YOUR GOAL:
Would you write out every entry exactly, but without the pictures?

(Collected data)

==========

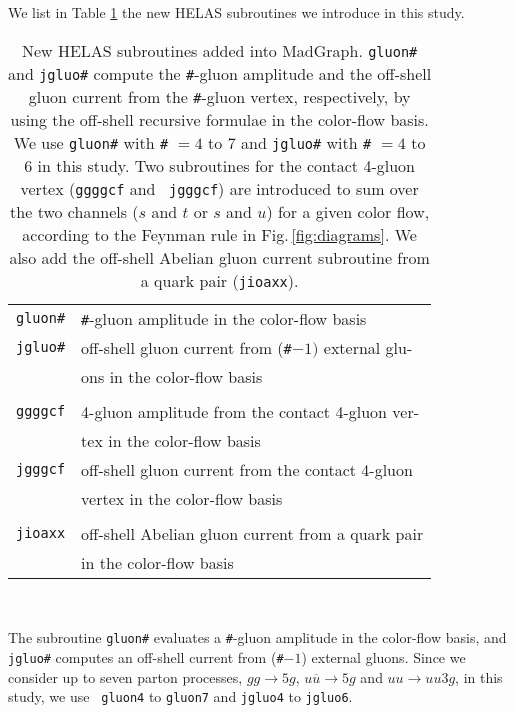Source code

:  We list in Table \ref{tb:subroutines} the new HELAS subroutines we
 introduce in this study.
\begin{table}
\begin{tabular}{r|l}
\hline\hline
{\tt gluon\#}&{\tt \#}-gluon amplitude in the color-flow basis\\
{\tt jgluo\#}&off-shell gluon current from ({\tt \#}$-1)$ external glu-\\
& ons in the color-flow basis\\\\
{\tt ggggcf}&4-gluon amplitude from the contact 4-gluon ver-\\
&tex in the color-flow basis\\
{\tt jgggcf}&off-shell gluon current from the contact 4-gluon\\
& vertex in the color-flow basis\\\\
 {\tt jioaxx}&off-shell Abelian gluon current from a quark pair\\
 & in the color-flow basis\\
\hline\hline
\end{tabular}\\
\hspace{2em}
\caption{New HELAS subroutines added into
 MadGraph. {\tt gluon\#} and {\tt jgluo\#} compute the {\tt \#}-gluon
 amplitude and the off-shell gluon
 current from the \mbox{{\tt \#}-gluon} vertex, respectively, by using the off-shell
 recursive formulae in the color-flow basis. We use {\tt gluon\#} with
 {\tt \#} $=4$
 to $7$ and {\tt jgluo\#} with {\tt \#} $=4$ to $6$ in this study. Two subroutines for the contact 4-gluon vertex ({\tt ggggcf} and {\tt
 jgggcf}) are introduced to sum over the two channels ($s$ and $t$ or
 $s$ and $u$) for a given color flow, according to the Feynman rule in
 Fig.\,\ref{fig:diagrams}.  We also add the off-shell Abelian
 gluon current subroutine from a quark pair ({\tt jioaxx}).}
\label{tb:subroutines}
\end{table}
The subroutine {\tt gluon\#} evaluates a {\tt \#}-gluon
  amplitude in the color-flow basis, and {\tt jgluo\#} computes an off-shell current from
  ({\tt \#}$-1$) external gluons. Since we consider up to seven parton processes, $gg\rightarrow 5g$, $u\overline{u}\rightarrow
  5g$ and $uu\rightarrow uu3g$, in this study, we use {\tt
  gluon4} to {\tt gluon7} and {\tt jgluo4} to {\tt jgluo6}.

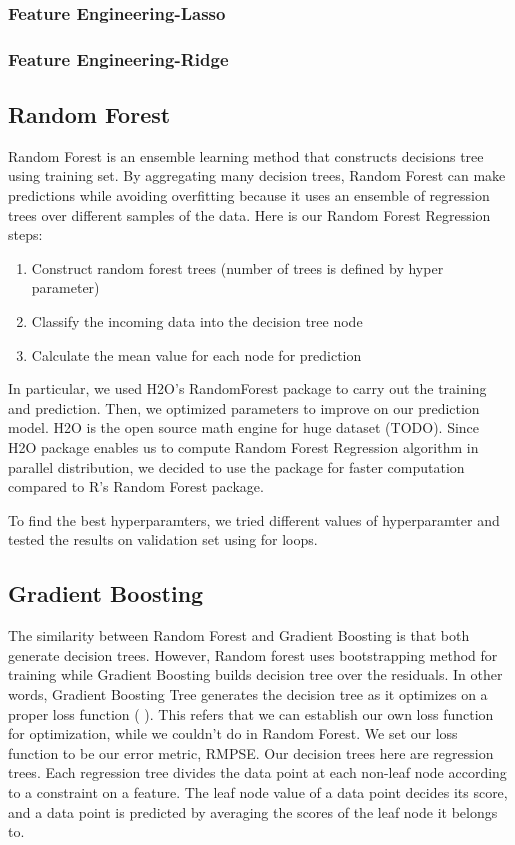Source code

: \documentclass[letterpaper,twocolumn,10pt]{article}
\begin{document}
\subsubsection{Feature Engineering-Lasso}

\subsubsection{Feature Engineering-Ridge}


\subsection{Random Forest}
Random Forest is an ensemble learning method that constructs decisions tree using training set. By aggregating many decision trees, Random Forest can make predictions while avoiding overfitting because it uses an ensemble of regression trees over different samples of the data. Here is our Random Forest Regression steps: \\
\begin{enumerate}
\item Construct random forest trees (number of trees is defined by hyper parameter)
\item Classify the incoming data into the decision tree node
\item Calculate the mean value for each node for prediction
\end{enumerate}

In particular, we used H2O’s RandomForest package to carry out the training and prediction. Then, we optimized parameters to improve on our prediction model. H2O is the open source math engine for huge dataset (TODO). Since H2O package enables us to compute Random Forest Regression algorithm in parallel distribution, we decided to use the package for faster computation compared to R's Random Forest package.

To find the best hyperparamters, we tried different values of hyperparamter and tested the results on validation set using for loops.

\subsection{Gradient Boosting}
The similarity between Random Forest and Gradient Boosting is that both generate decision trees. However, Random forest uses bootstrapping method for training while Gradient Boosting builds decision tree over the residuals. In other words, Gradient Boosting Tree generates the decision tree as it optimizes on a proper loss function (   ). This refers that we can establish our own loss function for optimization, while we couldn't do in Random Forest. We set our loss function to be our error metric, RMPSE. Our decision trees here are regression trees. Each regression tree divides the data point at each non-leaf node according to a constraint on a feature. The leaf node value of a data point decides its score, and a data point is predicted by averaging the scores of the leaf node it belongs to.
\end{document}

==========

TASK RESULT:
Source code

:  We list in Table \ref{tb:subroutines} the new HELAS subroutines we
 introduce in this study.
\begin{table}
\begin{tabular}{r|l}
\hline\hline
{\tt gluon\#}&{\tt \#}-gluon amplitude in the color-flow basis\\
{\tt jgluo\#}&off-shell gluon current from ({\tt \#}$-1)$ external glu-\\
& ons in the color-flow basis\\\\
{\tt ggggcf}&4-gluon amplitude from the contact 4-gluon ver-\\
&tex in the color-flow basis\\
{\tt jgggcf}&off-shell gluon current from the contact 4-gluon\\
& vertex in the color-flow basis\\\\
 {\tt jioaxx}&off-shell Abelian gluon current from a quark pair\\
 & in the color-flow basis\\
\hline\hline
\end{tabular}\\
\hspace{2em}
\caption{New HELAS subroutines added into
 MadGraph. {\tt gluon\#} and {\tt jgluo\#} compute the {\tt \#}-gluon
 amplitude and the off-shell gluon
 current from the \mbox{{\tt \#}-gluon} vertex, respectively, by using the off-shell
 recursive formulae in the color-flow basis. We use {\tt gluon\#} with
 {\tt \#} $=4$
 to $7$ and {\tt jgluo\#} with {\tt \#} $=4$ to $6$ in this study. Two subroutines for the contact 4-gluon vertex ({\tt ggggcf} and {\tt
 jgggcf}) are introduced to sum over the two channels ($s$ and $t$ or
 $s$ and $u$) for a given color flow, according to the Feynman rule in
 Fig.\,\ref{fig:diagrams}.  We also add the off-shell Abelian
 gluon current subroutine from a quark pair ({\tt jioaxx}).}
\label{tb:subroutines}
\end{table}
The subroutine {\tt gluon\#} evaluates a {\tt \#}-gluon
  amplitude in the color-flow basis, and {\tt jgluo\#} computes an off-shell current from
  ({\tt \#}$-1$) external gluons. Since we consider up to seven parton processes, $gg\rightarrow 5g$, $u\overline{u}\rightarrow
  5g$ and $uu\rightarrow uu3g$, in this study, we use {\tt
  gluon4} to {\tt gluon7} and {\tt jgluo4} to {\tt jgluo6}.

Source code

: \documentclass[letterpaper,twocolumn,10pt]{article}
\begin{document}
\subsubsection{Feature Engineering-Lasso}

\subsubsection{Feature Engineering-Ridge}


\subsection{Random Forest}
Random Forest is an ensemble learning method that constructs decisions tree using training set. By aggregating many decision trees, Random Forest can make predictions while avoiding overfitting because it uses an ensemble of regression trees over different samples of the data. Here is our Random Forest Regression steps: \\
\begin{enumerate}
\item Construct random forest trees (number of trees is defined by hyper parameter)
\item Classify the incoming data into the decision tree node
\item Calculate the mean value for each node for prediction
\end{enumerate}

In particular, we used H2O’s RandomForest package to carry out the training and prediction. Then, we optimized parameters to improve on our prediction model. H2O is the open source math engine for huge dataset (TODO). Since H2O package enables us to compute Random Forest Regression algorithm in parallel distribution, we decided to use the package for faster computation compared to R's Random Forest package.

To find the best hyperparamters, we tried different values of hyperparamter and tested the results on validation set using for loops.

\subsection{Gradient Boosting}
The similarity between Random Forest and Gradient Boosting is that both generate decision trees. However, Random forest uses bootstrapping method for training while Gradient Boosting builds decision tree over the residuals. In other words, Gradient Boosting Tree generates the decision tree as it optimizes on a proper loss function (   ). This refers that we can establish our own loss function for optimization, while we couldn't do in Random Forest. We set our loss function to be our error metric, RMPSE. Our decision trees here are regression trees. Each regression tree divides the data point at each non-leaf node according to a constraint on a feature. The leaf node value of a data point decides its score, and a data point is predicted by averaging the scores of the leaf node it belongs to.
\end{document}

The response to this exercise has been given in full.